Problem to solve: So that the copy stays text only, transcribe the data below exactly and exclude the images.

Data to examine:

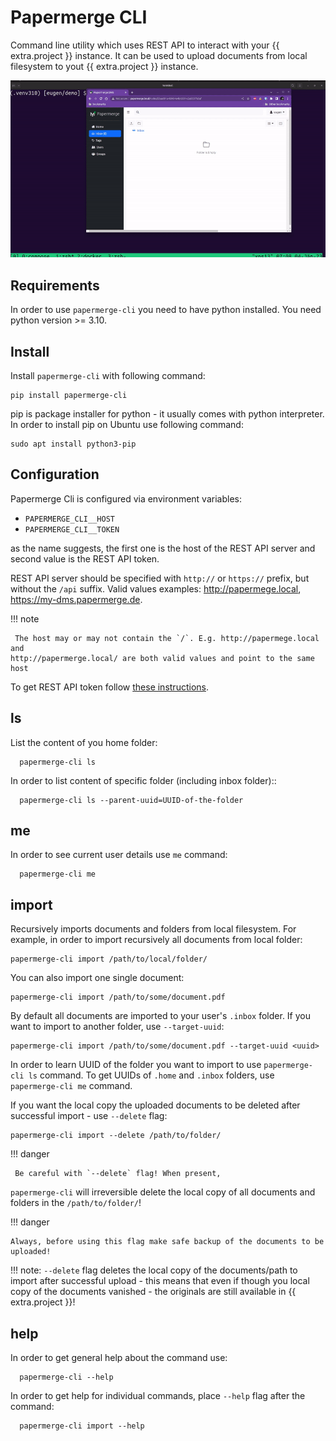 # Papermerge CLI

Command line utility which uses REST API to interact with your {{ extra.project }}
instance. It can be used to upload documents from local filesystem to yout {{ extra.project }}
instance.

![](../img/cli//upload-documents-from-local-folder.gif)


## Requirements


In order to use `papermerge-cli` you need to have python installed.
You need python version >= 3.10.

## Install

Install `papermerge-cli` with following command:

    pip install papermerge-cli

pip is package installer for python - it usually comes with python
interpreter. In order to install pip on Ubuntu use following command:

    sudo apt install python3-pip


## Configuration

Papermerge Cli is configured via environment variables:

* `PAPERMERGE_CLI__HOST`
* `PAPERMERGE_CLI__TOKEN`

as the name suggests, the first one is the host of the REST API server
and second value is the REST API token.

REST API server should be specified with `http://` or `https://`
prefix, but without the `/api` suffix. Valid values examples: http://papermege.local,
https://my-dms.papermerge.de.

!!! note

     The host may or may not contain the `/`. E.g. http://papermege.local and
    http://papermerge.local/ are both valid values and point to the same host


To get REST API token follow [these instructions](../rest-api/token.md).


## ls

List the content of you home folder:

      papermerge-cli ls

In order to list content of specific folder (including inbox folder)::

      papermerge-cli ls --parent-uuid=UUID-of-the-folder

## me

In order to see current user details use `me` command:

      papermerge-cli me


## import

Recursively imports documents and folders from local filesystem. For example, in order
to import recursively all documents from local folder:

    papermerge-cli import /path/to/local/folder/

You can also import one single document:

    papermerge-cli import /path/to/some/document.pdf

By default all documents are imported to your user's `.inbox` folder. If you
want to import to another folder, use `--target-uuid`:

    papermerge-cli import /path/to/some/document.pdf --target-uuid <uuid>

In order to learn UUID of the folder you want to import to use `papermerge-cli
ls` command. To get UUIDs of `.home` and `.inbox` folders, use
`papermerge-cli me` command.


If you want the local copy the uploaded documents to be deleted after
successful import - use `--delete` flag:

    papermerge-cli import --delete /path/to/folder/


!!! danger

     Be careful with `--delete` flag! When present,
   `papermerge-cli` will irreversible delete the local copy of all
   documents and folders in the `/path/to/folder/`!

!!! danger

    Always, before using this flag make safe backup of the documents to be uploaded!

!!! note: `--delete` flag deletes the local copy of the documents/path to import
    after successful upload - this means that even if though you local copy
    of the documents vanished - the originals are still available in {{ extra.project }}!


## help

In order to get general help about the command use:

      papermerge-cli --help

In order to get help for individual commands, place `--help` flag after the command:

      papermerge-cli import --help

Solution:
 # Papermerge CLI

Command line utility which uses REST API to interact with your {{ extra.project }}
instance. It can be used to upload documents from local filesystem to yout {{ extra.project }}
instance.

![](../img/cli//upload-documents-from-local-folder.gif)


## Requirements


In order to use `papermerge-cli` you need to have python installed.
You need python version >= 3.10.

## Install

Install `papermerge-cli` with following command:

    pip install papermerge-cli

pip is package installer for python - it usually comes with python
interpreter. In order to install pip on Ubuntu use following command:

    sudo apt install python3-pip


## Configuration

Papermerge Cli is configured via environment variables:

* `PAPERMERGE_CLI__HOST`
* `PAPERMERGE_CLI__TOKEN`

as the name suggests, the first one is the host of the REST API server
and second value is the REST API token.

REST API server should be specified with `http://` or `https://`
prefix, but without the `/api` suffix. Valid values examples: http://papermege.local,
https://my-dms.papermerge.de.

!!! note

     The host may or may not contain the `/`. E.g. http://papermege.local and
    http://papermerge.local/ are both valid values and point to the same host


To get REST API token follow [these instructions](../rest-api/token.md).


## ls

List the content of you home folder:

      papermerge-cli ls

In order to list content of specific folder (including inbox folder)::

      papermerge-cli ls --parent-uuid=UUID-of-the-folder

## me

In order to see current user details use `me` command:

      papermerge-cli me


## import

Recursively imports documents and folders from local filesystem. For example, in order
to import recursively all documents from local folder:

    papermerge-cli import /path/to/local/folder/

You can also import one single document:

    papermerge-cli import /path/to/some/document.pdf

By default all documents are imported to your user's `.inbox` folder. If you
want to import to another folder, use `--target-uuid`:

    papermerge-cli import /path/to/some/document.pdf --target-uuid <uuid>

In order to learn UUID of the folder you want to import to use `papermerge-cli
ls` command. To get UUIDs of `.home` and `.inbox` folders, use
`papermerge-cli me` command.


If you want the local copy the uploaded documents to be deleted after
successful import - use `--delete` flag:

    papermerge-cli import --delete /path/to/folder/


!!! danger

     Be careful with `--delete` flag! When present,
   `papermerge-cli` will irreversible delete the local copy of all
   documents and folders in the `/path/to/folder/`!

!!! danger

    Always, before using this flag make safe backup of the documents to be uploaded!

!!! note: `--delete` flag deletes the local copy of the documents/path to import
    after successful upload - this means that even if though you local copy
    of the documents vanished - the originals are still available in {{ extra.project }}!


## help

In order to get general help about the command use:

      papermerge-cli --help

In order to get help for individual commands, place `--help` flag after the command:

      papermerge-cli import --help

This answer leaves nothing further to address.